■ **What to produce**: Return the records exactly, keeping every line as it is.

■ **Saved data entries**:
________________________

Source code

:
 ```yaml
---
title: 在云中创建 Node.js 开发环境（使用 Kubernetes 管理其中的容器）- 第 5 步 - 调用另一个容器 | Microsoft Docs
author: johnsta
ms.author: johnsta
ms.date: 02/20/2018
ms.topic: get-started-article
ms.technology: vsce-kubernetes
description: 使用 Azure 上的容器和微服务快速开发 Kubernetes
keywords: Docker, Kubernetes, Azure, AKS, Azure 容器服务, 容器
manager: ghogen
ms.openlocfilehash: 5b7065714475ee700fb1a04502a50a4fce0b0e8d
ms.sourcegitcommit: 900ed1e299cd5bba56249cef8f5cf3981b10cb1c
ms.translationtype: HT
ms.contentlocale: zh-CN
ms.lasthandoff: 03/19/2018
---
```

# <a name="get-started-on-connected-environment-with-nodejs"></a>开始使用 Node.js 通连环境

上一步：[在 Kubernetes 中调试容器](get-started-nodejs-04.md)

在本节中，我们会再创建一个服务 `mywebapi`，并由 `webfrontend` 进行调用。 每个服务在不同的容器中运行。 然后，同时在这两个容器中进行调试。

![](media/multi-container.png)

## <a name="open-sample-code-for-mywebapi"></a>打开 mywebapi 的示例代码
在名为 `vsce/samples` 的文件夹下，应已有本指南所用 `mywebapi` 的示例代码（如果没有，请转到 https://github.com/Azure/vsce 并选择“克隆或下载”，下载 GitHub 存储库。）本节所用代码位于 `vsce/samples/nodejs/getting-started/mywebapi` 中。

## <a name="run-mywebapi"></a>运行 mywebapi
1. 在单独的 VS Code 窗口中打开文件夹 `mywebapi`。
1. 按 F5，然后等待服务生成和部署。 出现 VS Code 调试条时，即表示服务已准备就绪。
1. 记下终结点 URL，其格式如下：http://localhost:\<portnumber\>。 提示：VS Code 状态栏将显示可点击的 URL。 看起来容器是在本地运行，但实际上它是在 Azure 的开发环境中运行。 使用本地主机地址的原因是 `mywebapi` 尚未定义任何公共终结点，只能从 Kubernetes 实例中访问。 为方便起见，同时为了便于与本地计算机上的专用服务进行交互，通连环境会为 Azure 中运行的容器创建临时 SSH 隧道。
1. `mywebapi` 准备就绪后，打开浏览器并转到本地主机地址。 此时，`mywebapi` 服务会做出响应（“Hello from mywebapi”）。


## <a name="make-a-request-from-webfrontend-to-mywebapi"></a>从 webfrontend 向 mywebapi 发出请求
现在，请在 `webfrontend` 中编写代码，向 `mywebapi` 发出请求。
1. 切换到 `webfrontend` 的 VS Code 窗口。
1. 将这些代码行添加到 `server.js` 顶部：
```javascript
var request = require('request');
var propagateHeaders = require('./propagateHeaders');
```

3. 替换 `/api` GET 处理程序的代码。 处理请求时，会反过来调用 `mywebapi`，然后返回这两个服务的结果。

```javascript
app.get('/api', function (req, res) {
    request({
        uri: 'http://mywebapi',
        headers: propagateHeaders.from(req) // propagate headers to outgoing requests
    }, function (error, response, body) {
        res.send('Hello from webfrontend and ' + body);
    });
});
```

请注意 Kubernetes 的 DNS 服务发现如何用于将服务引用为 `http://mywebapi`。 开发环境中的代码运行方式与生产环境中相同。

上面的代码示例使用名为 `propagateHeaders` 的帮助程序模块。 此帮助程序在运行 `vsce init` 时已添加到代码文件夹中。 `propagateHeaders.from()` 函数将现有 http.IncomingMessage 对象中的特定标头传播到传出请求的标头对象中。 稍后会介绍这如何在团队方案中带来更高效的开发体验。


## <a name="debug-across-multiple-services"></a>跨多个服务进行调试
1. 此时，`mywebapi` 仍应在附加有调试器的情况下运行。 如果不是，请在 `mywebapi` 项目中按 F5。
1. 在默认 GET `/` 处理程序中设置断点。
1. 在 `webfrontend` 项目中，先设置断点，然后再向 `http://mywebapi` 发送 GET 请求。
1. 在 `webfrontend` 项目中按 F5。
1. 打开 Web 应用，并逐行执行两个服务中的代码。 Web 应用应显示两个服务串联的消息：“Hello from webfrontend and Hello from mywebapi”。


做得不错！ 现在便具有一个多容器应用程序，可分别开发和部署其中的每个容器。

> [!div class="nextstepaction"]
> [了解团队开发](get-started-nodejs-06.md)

________________________

■ **Written response**:
Source code

:
 ```yaml
---
title: 在云中创建 Node.js 开发环境（使用 Kubernetes 管理其中的容器）- 第 5 步 - 调用另一个容器 | Microsoft Docs
author: johnsta
ms.author: johnsta
ms.date: 02/20/2018
ms.topic: get-started-article
ms.technology: vsce-kubernetes
description: 使用 Azure 上的容器和微服务快速开发 Kubernetes
keywords: Docker, Kubernetes, Azure, AKS, Azure 容器服务, 容器
manager: ghogen
ms.openlocfilehash: 5b7065714475ee700fb1a04502a50a4fce0b0e8d
ms.sourcegitcommit: 900ed1e299cd5bba56249cef8f5cf3981b10cb1c
ms.translationtype: HT
ms.contentlocale: zh-CN
ms.lasthandoff: 03/19/2018
---
```

# <a name="get-started-on-connected-environment-with-nodejs"></a>开始使用 Node.js 通连环境

上一步：[在 Kubernetes 中调试容器](get-started-nodejs-04.md)

在本节中，我们会再创建一个服务 `mywebapi`，并由 `webfrontend` 进行调用。 每个服务在不同的容器中运行。 然后，同时在这两个容器中进行调试。

![](media/multi-container.png)

## <a name="open-sample-code-for-mywebapi"></a>打开 mywebapi 的示例代码
在名为 `vsce/samples` 的文件夹下，应已有本指南所用 `mywebapi` 的示例代码（如果没有，请转到 https://github.com/Azure/vsce 并选择“克隆或下载”，下载 GitHub 存储库。）本节所用代码位于 `vsce/samples/nodejs/getting-started/mywebapi` 中。

## <a name="run-mywebapi"></a>运行 mywebapi
1. 在单独的 VS Code 窗口中打开文件夹 `mywebapi`。
1. 按 F5，然后等待服务生成和部署。 出现 VS Code 调试条时，即表示服务已准备就绪。
1. 记下终结点 URL，其格式如下：http://localhost:\<portnumber\>。 提示：VS Code 状态栏将显示可点击的 URL。 看起来容器是在本地运行，但实际上它是在 Azure 的开发环境中运行。 使用本地主机地址的原因是 `mywebapi` 尚未定义任何公共终结点，只能从 Kubernetes 实例中访问。 为方便起见，同时为了便于与本地计算机上的专用服务进行交互，通连环境会为 Azure 中运行的容器创建临时 SSH 隧道。
1. `mywebapi` 准备就绪后，打开浏览器并转到本地主机地址。 此时，`mywebapi` 服务会做出响应（“Hello from mywebapi”）。


## <a name="make-a-request-from-webfrontend-to-mywebapi"></a>从 webfrontend 向 mywebapi 发出请求
现在，请在 `webfrontend` 中编写代码，向 `mywebapi` 发出请求。
1. 切换到 `webfrontend` 的 VS Code 窗口。
1. 将这些代码行添加到 `server.js` 顶部：
```javascript
var request = require('request');
var propagateHeaders = require('./propagateHeaders');
```

3. 替换 `/api` GET 处理程序的代码。 处理请求时，会反过来调用 `mywebapi`，然后返回这两个服务的结果。

```javascript
app.get('/api', function (req, res) {
    request({
        uri: 'http://mywebapi',
        headers: propagateHeaders.from(req) // propagate headers to outgoing requests
    }, function (error, response, body) {
        res.send('Hello from webfrontend and ' + body);
    });
});
```

请注意 Kubernetes 的 DNS 服务发现如何用于将服务引用为 `http://mywebapi`。 开发环境中的代码运行方式与生产环境中相同。

上面的代码示例使用名为 `propagateHeaders` 的帮助程序模块。 此帮助程序在运行 `vsce init` 时已添加到代码文件夹中。 `propagateHeaders.from()` 函数将现有 http.IncomingMessage 对象中的特定标头传播到传出请求的标头对象中。 稍后会介绍这如何在团队方案中带来更高效的开发体验。


## <a name="debug-across-multiple-services"></a>跨多个服务进行调试
1. 此时，`mywebapi` 仍应在附加有调试器的情况下运行。 如果不是，请在 `mywebapi` 项目中按 F5。
1. 在默认 GET `/` 处理程序中设置断点。
1. 在 `webfrontend` 项目中，先设置断点，然后再向 `http://mywebapi` 发送 GET 请求。
1. 在 `webfrontend` 项目中按 F5。
1. 打开 Web 应用，并逐行执行两个服务中的代码。 Web 应用应显示两个服务串联的消息：“Hello from webfrontend and Hello from mywebapi”。


做得不错！ 现在便具有一个多容器应用程序，可分别开发和部署其中的每个容器。

> [!div class="nextstepaction"]
> [了解团队开发](get-started-nodejs-06.md)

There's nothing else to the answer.